(3 out of 5)
The Mad Rock Remora climbing shoe offers up an affordable slip-on that is touted as a good all around shoe for beginner and intermediate climbers. We were eager to try the shoe and compare it to the Five Ten Moccasym as well as the Mad Rock Flash 2018, which are our go to slipper and gym shoe respectively.
While a new slipper was intriguing to test out, the real reason we bought the Remora was for gym climbing. The Mad Rock Flash 2018 had worked well up to this point but the pair in rotation was worn out after 9-months of consistent climbing. In doing research, the Remora was associated with certain characteristics we were looking for in a gym shoe:
- Not overly pricey
- Good all around performance
- Moderate aggressiveness
- Decent Reviews
While the Remora’s were able to check all the boxes, they fell short for us compared against the aforementioned competition.
Having never tried on other shoes, the Mad Rock Remora would likely be a good pick for a beginner or someone looking for a shoe beyond their first neutral beginner shoe. While we can recommend it as an option to consider we’d opt for the Mad Rock Flash 2018 for the gym.
Putting on a new pair of shoes can be a little tricky. You are typically used to the pair that you’ve been rocking for months, if not years, and putting on a brand new pair of shoes that aren’t broken in can feel a bit off. The Remora’s were surprisingly comfortable to put on for the first time. The large toe box and forgiving Syn Flex upper wrapped around our feet for a snug but not overwhelming fit. The break in period for the shoe is virtually non-existent given you purchase the right size. We sized down a half from our street shoe size being that we are used to a more aggressive fit. The best fit for beginners is likely true to street shoe.
As mentioned earlier, the profile of the shoe is moderate. There is a slight downturn out of the box but nothing drastic that you will notice unless comparing against a rental or intro shoe. The heel fit snugly and deep enough to not slip or leave air pockets. This was an issue with the Mad Rock Flash 2018 out of the box that turned out to be fine after breaking in.
Unlike the Five Ten Moccasym, this slipper comes with a fully rubber wrapped toe that helps keep the shoe snug around the foot and likely doesn’t hurt for grip in cracks. It makes the shoe feel less shifty on the foot compared to Moccasym which is nice for bouldering and sport climbing, but less ideal if you don’t leave enough room in the shoe for crack climbing. The snugger fit helps the shoe from a performance standpoint on vertical terrain.

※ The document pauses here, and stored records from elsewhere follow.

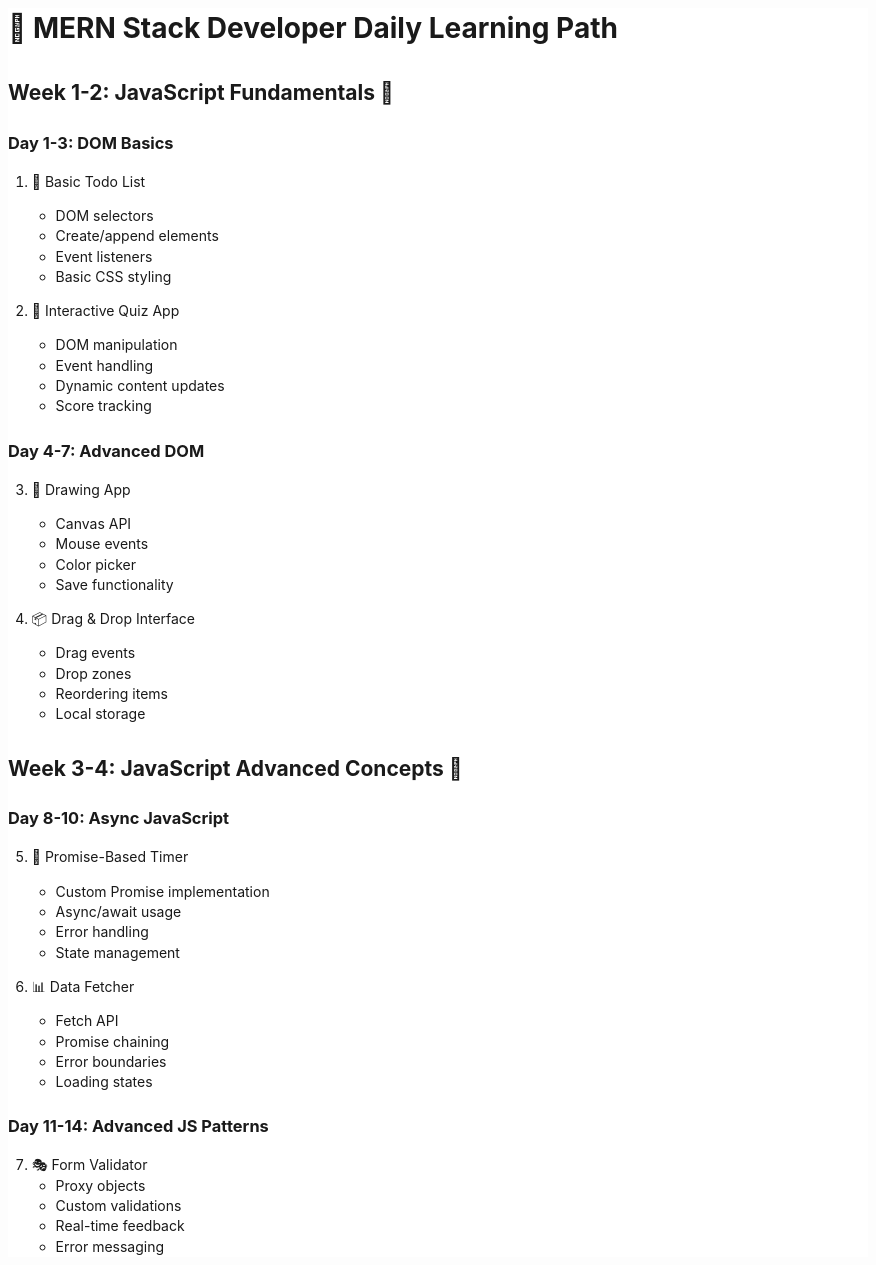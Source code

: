 # 🎯 MERN Stack Developer Daily Learning Path

## Week 1-2: JavaScript Fundamentals 🌱
### Day 1-3: DOM Basics
1. 📝 Basic Todo List
   - DOM selectors
   - Create/append elements
   - Event listeners
   - Basic CSS styling

2. 🎯 Interactive Quiz App
   - DOM manipulation
   - Event handling
   - Dynamic content updates
   - Score tracking

### Day 4-7: Advanced DOM
3. 🎨 Drawing App
   - Canvas API
   - Mouse events
   - Color picker
   - Save functionality

4. 📦 Drag & Drop Interface
   - Drag events
   - Drop zones
   - Reordering items
   - Local storage

## Week 3-4: JavaScript Advanced Concepts 🚀
### Day 8-10: Async JavaScript
5. 🔄 Promise-Based Timer
   - Custom Promise implementation
   - Async/await usage
   - Error handling
   - State management

6. 📊 Data Fetcher
   - Fetch API
   - Promise chaining
   - Error boundaries
   - Loading states

### Day 11-14: Advanced JS Patterns
7. 🎭 Form Validator
   - Proxy objects
   - Custom validations
   - Real-time feedback
   - Error messaging
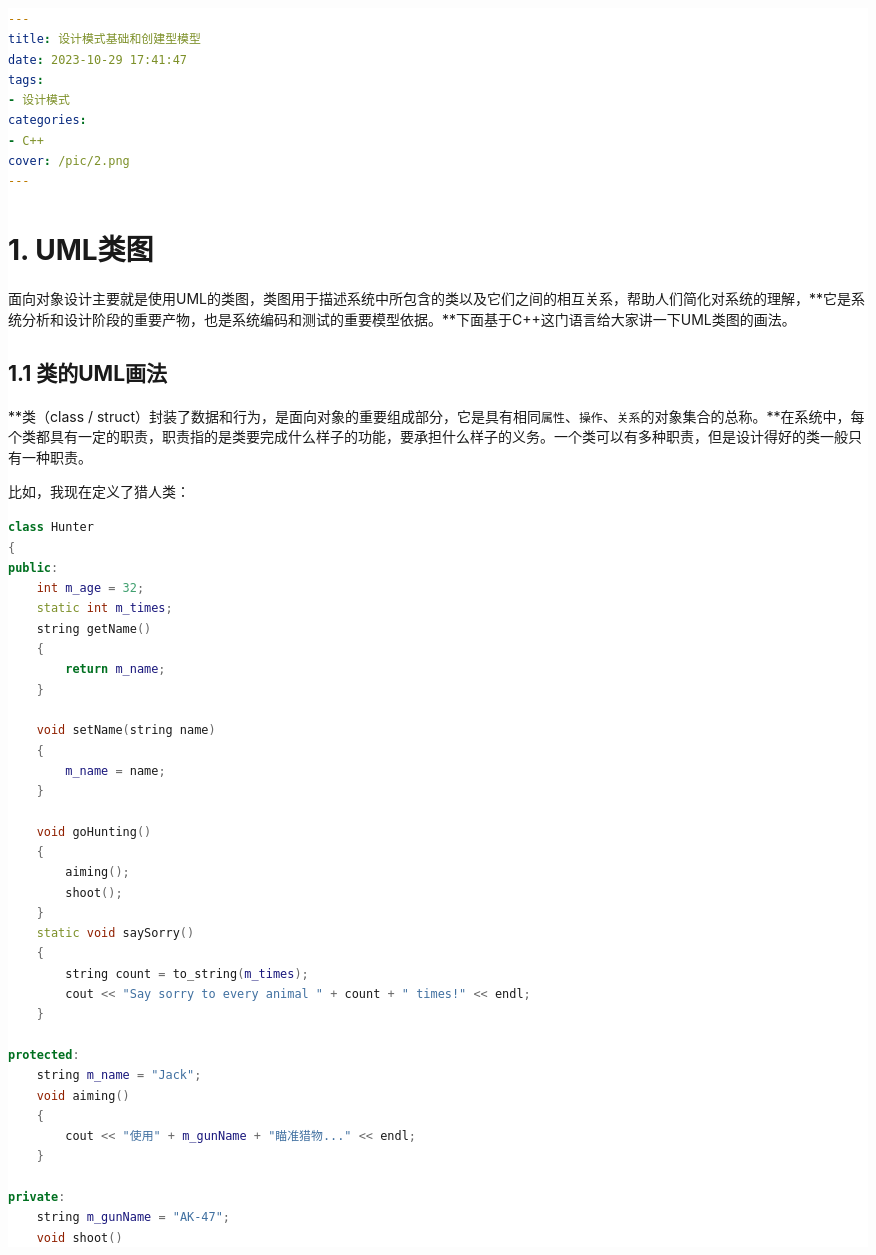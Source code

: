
 ```yaml
---
title: 设计模式基础和创建型模型
date: 2023-10-29 17:41:47
tags:
- 设计模式
categories:
- C++
cover: /pic/2.png
---
```





# 1. UML类图

面向对象设计主要就是使用UML的类图，类图用于描述系统中所包含的类以及它们之间的相互关系，帮助人们简化对系统的理解，**它是系统分析和设计阶段的重要产物，也是系统编码和测试的重要模型依据。**下面基于C++这门语言给大家讲一下UML类图的画法。

## 1.1 类的UML画法

**类（class / struct）封装了数据和行为，是面向对象的重要组成部分，它是具有相同`属性`、`操作`、`关系`的对象集合的总称。**在系统中，每个类都具有一定的职责，职责指的是类要完成什么样子的功能，要承担什么样子的义务。一个类可以有多种职责，但是设计得好的类一般只有一种职责。

比如，我现在定义了猎人类：


```cpp
class Hunter
{
public:
    int m_age = 32;
    static int m_times;
    string getName()
    {
        return m_name;
    }

    void setName(string name)
    {
        m_name = name;
    }

    void goHunting()
    {
        aiming();
        shoot();
    }
    static void saySorry()
    {
        string count = to_string(m_times);
        cout << "Say sorry to every animal " + count + " times!" << endl;
    }

protected:
    string m_name = "Jack";
    void aiming()
    {
        cout << "使用" + m_gunName + "瞄准猎物..." << endl;
    }

private:
    string m_gunName = "AK-47";
    void shoot()
```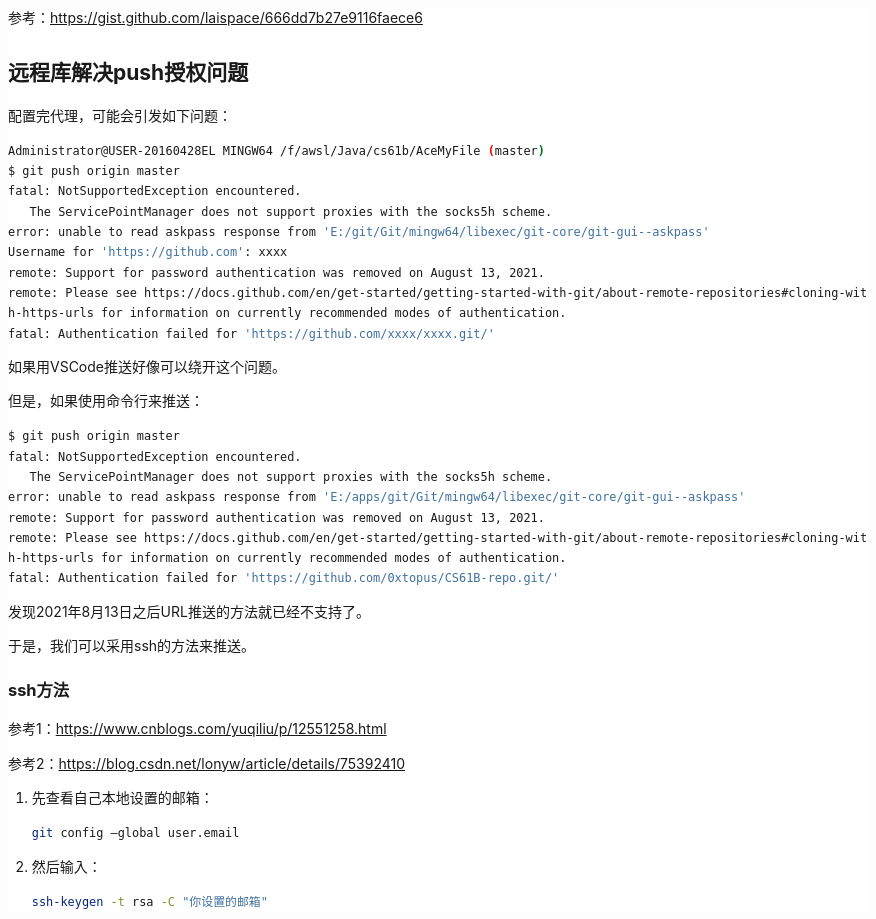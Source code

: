 参考：https://gist.github.com/laispace/666dd7b27e9116faece6



## 远程库解决push授权问题

配置完代理，可能会引发如下问题：

```bash
Administrator@USER-20160428EL MINGW64 /f/awsl/Java/cs61b/AceMyFile (master)
$ git push origin master
fatal: NotSupportedException encountered.
   The ServicePointManager does not support proxies with the socks5h scheme.
error: unable to read askpass response from 'E:/git/Git/mingw64/libexec/git-core/git-gui--askpass'
Username for 'https://github.com': xxxx
remote: Support for password authentication was removed on August 13, 2021.
remote: Please see https://docs.github.com/en/get-started/getting-started-with-git/about-remote-repositories#cloning-with-https-urls for information on currently recommended modes of authentication.
fatal: Authentication failed for 'https://github.com/xxxx/xxxx.git/'

```

如果用VSCode推送好像可以绕开这个问题。

但是，如果使用命令行来推送：

```bash
$ git push origin master
fatal: NotSupportedException encountered.
   The ServicePointManager does not support proxies with the socks5h scheme.
error: unable to read askpass response from 'E:/apps/git/Git/mingw64/libexec/git-core/git-gui--askpass'
remote: Support for password authentication was removed on August 13, 2021.
remote: Please see https://docs.github.com/en/get-started/getting-started-with-git/about-remote-repositories#cloning-with-https-urls for information on currently recommended modes of authentication.
fatal: Authentication failed for 'https://github.com/0xtopus/CS61B-repo.git/'
```

发现2021年8月13日之后URL推送的方法就已经不支持了。

于是，我们可以采用ssh的方法来推送。

### ssh方法

参考1：https://www.cnblogs.com/yuqiliu/p/12551258.html

参考2：https://blog.csdn.net/lonyw/article/details/75392410



1. 先查看自己本地设置的邮箱：

   ```bash
   git config –global user.email
   ```

2. 然后输入：

   ```bash
   ssh-keygen -t rsa -C "你设置的邮箱"
   ```
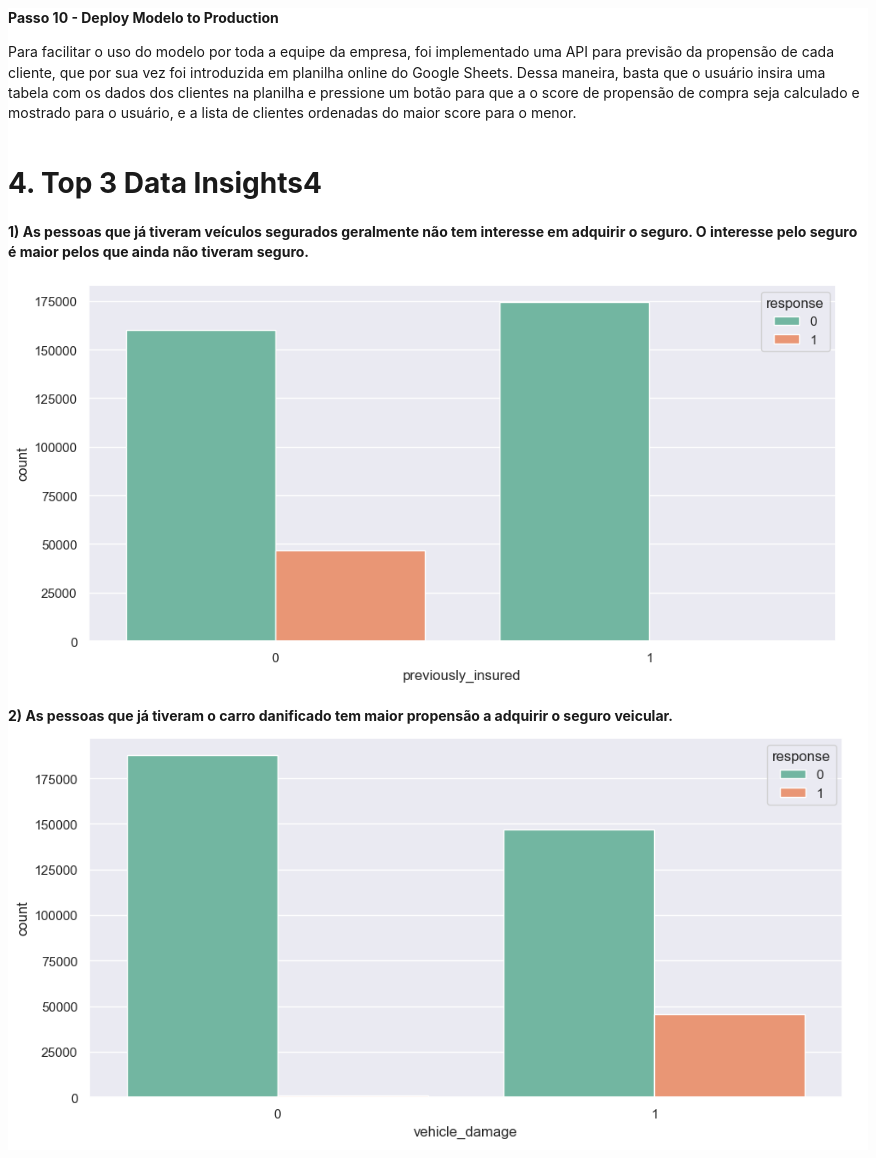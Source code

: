 **Passo 10 - Deploy Modelo to Production**

Para facilitar o uso do modelo por toda a equipe da empresa, foi implementado uma API para previsão da propensão de cada cliente, que por sua vez foi introduzida em planilha online do Google Sheets. Dessa maneira, basta que o usuário insira uma tabela com os dados dos clientes na planilha e pressione um botão para que a o score de propensão de compra seja calculado e mostrado para o usuário, e a lista de clientes ordenadas do maior score para o menor.

# 4. Top 3 Data Insights4

**1) As pessoas que já tiveram veículos segurados geralmente não tem interesse em adquirir o seguro. O interesse pelo seguro é maior pelos que ainda não tiveram seguro.**
![prev_insured_X_response](imgs/prev_insured_X_response.png)

**2) As pessoas que já tiveram o carro danificado tem maior propensão a adquirir o seguro veicular.**
![vehicle_damage](imgs/vehicle_damage.png)
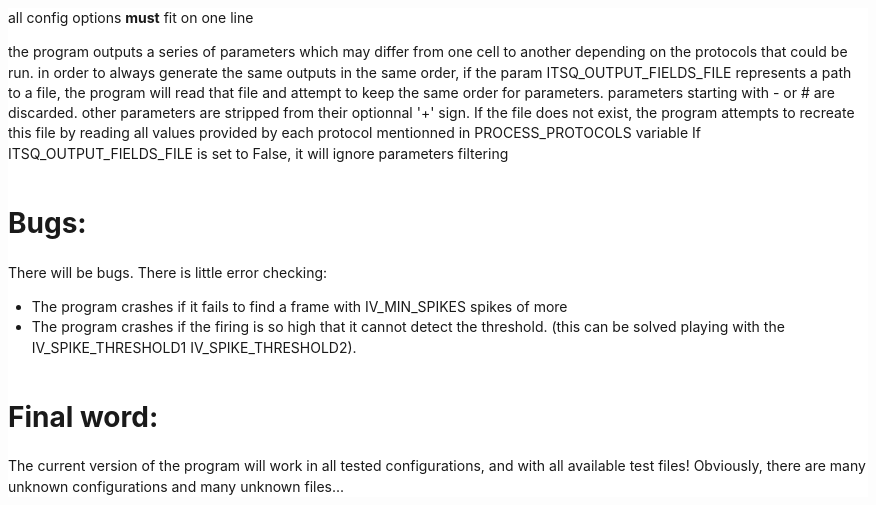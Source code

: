 all config options **must** fit on one line

the program outputs a series of parameters which may differ from one cell to another depending on the protocols that could be run.
in order to always generate the same outputs in the same order, 
if the param ITSQ_OUTPUT_FIELDS_FILE represents a path to a file, the program will read that file and attempt to keep the same order for parameters. parameters starting with - or # are discarded. other parameters are stripped from their optionnal '+' sign. 
If the file does not exist, the program attempts to recreate this file by reading all values provided by each protocol mentionned in PROCESS_PROTOCOLS variable
If ITSQ_OUTPUT_FIELDS_FILE is set to False, it will ignore parameters filtering

Bugs:
=====
There will be bugs. 
There is little error checking:
- The program crashes if it fails to find a frame with IV_MIN_SPIKES spikes of more
- The program crashes if the firing is so high that it cannot detect the threshold. (this can be solved playing with the IV_SPIKE_THRESHOLD1 IV_SPIKE_THRESHOLD2).

Final word:
==========
The current version of the program will work in all tested configurations, and with all available test files!
Obviously, there are many unknown configurations and many unknown files...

This shoe is extremely comfortable and easy to get on and off after the first few times putting on the shoe. Due to the softness of the sole and upper, the shoe provides plenty of flex allowing for extended wear and not needing to constantly take the shoe on and off. The flex also makes for good performance over slabbier terrain.
As with most Mad Rock climbing shoes, the price is right. It is even more right if you can get these during one of the larger outdoor retailer seasonal sales when the shoes typically are 20-25% off, right around $70.
The wide snug fit of the Mad Rock Remora’s
The Not So Good
This is a hard critique because we knew that the shoe was touted as being soft. They truly are soft which is great for comfort but less so if you are used and like to any sort of stiffness in a climbing shoe. It was a difficult transition back to such a soft shoe for gym climbing, especially because we had sized down for added performance. Had we sized strictly true to our street shoe size these might have been a great option for crack climbing. Overall, the shoes edge decently for the gym but being that shoes lack stiffness, edging can seem more difficult.
Wide Toe Box
The combination of softness and wide toe box make for a comfy shoe but once again one that felt less trusting than what we were used to. This likely is a good thing for most beginner climbers or those looking for comfort, but in the long term isn’t what we were looking for in an all around gym shoe.
I typically wear a size 12 running shoe and an 11.5 street shoe. I bought the Mad Rock Remora in an 11 and they fit snug with my toes definitely pushing up against the end of the shoe. Depending on what you are used to, there is plenty of room to size up to your normal street shoe size without the shoe being too big.
With so many options on the market for different types of shoes it’s hard to recommend the Remora as your top option for a slipper or gym shoe. The Five Ten Moccasym or the Mad Rock Flash 2018 offer better options respectively. But if you are looking for a low-cost gym slipper or a general beginner shoe the Remora is likely a good fit. Time it right and get the Remora on sale for a killer deal on a decent shoe.